EXERCISE DESCRIPTION ::
Where the word "more" appears in a line below, copy the whole line.

START RECORDS SUPPLIED

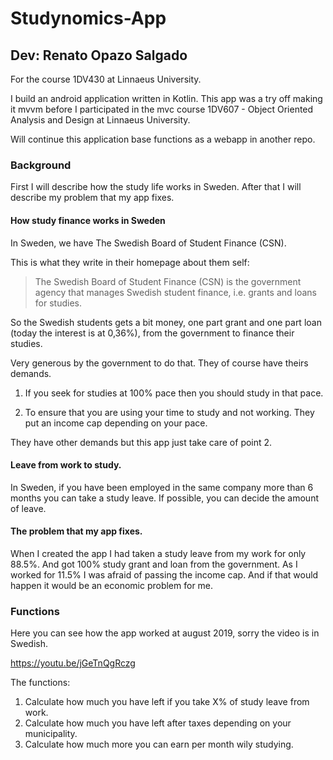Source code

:# Studynomics-App
## Dev: Renato Opazo Salgado
For the course 1DV430 at Linnaeus University.

I build an android application written in Kotlin. This app was a try off making it mvvm before I participated in the mvc course 1DV607 - Object Oriented Analysis and Design at Linnaeus University. 

Will continue this application base functions as a webapp in another repo. 

### Background

First I will describe how the study life works in Sweden. After that I will describe my problem that my app fixes. 

#### How study finance works in Sweden 
In Sweden, we have The Swedish Board of Student Finance (CSN).

This is what they write in their homepage about them self:

>  The Swedish Board of Student Finance (CSN) is the government agency that manages Swedish student finance, i.e. grants and loans for studies. 

So the Swedish students gets a bit money, one part grant and one part loan (today the interest is at 0,36%), from the government to finance their studies. 

Very generous by the government to do that. They of course have theirs demands.

1) If you seek for studies at 100% pace then you should study in that pace.

2) To ensure that you are using your time to study and not working. They put an income cap depending on your pace. 

They have other demands but this app just take care of point 2.

#### Leave from work to study.

In Sweden, if you have been employed in the same company more than 6 months you can take a study leave. If possible, you can decide the amount of leave. 

#### The problem that my app fixes.

When I created the app I had taken a study leave from my work for only 88.5%. And got 100% study grant and loan from the government. As I worked for 11.5% I was afraid of passing the income cap. And if that would happen it would be an economic problem for me.

 ### Functions
 
 Here you can see how the app worked at august 2019, sorry the video is in Swedish.
 
 https://youtu.be/jGeTnQgRczg
 
 The functions:
 1) Calculate how much you have left if you take X% of study leave from work.
 2) Calculate how much you have left after taxes depending on your municipality.
 3) Calculate how much more you can earn per month wily studying.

END RECORDS SUPPLIED

TASK OUTPUT ::
In Sweden, if you have been employed in the same company more than 6 months you can take a study leave. If possible, you can decide the amount of leave. 
 3) Calculate how much more you can earn per month wily studying.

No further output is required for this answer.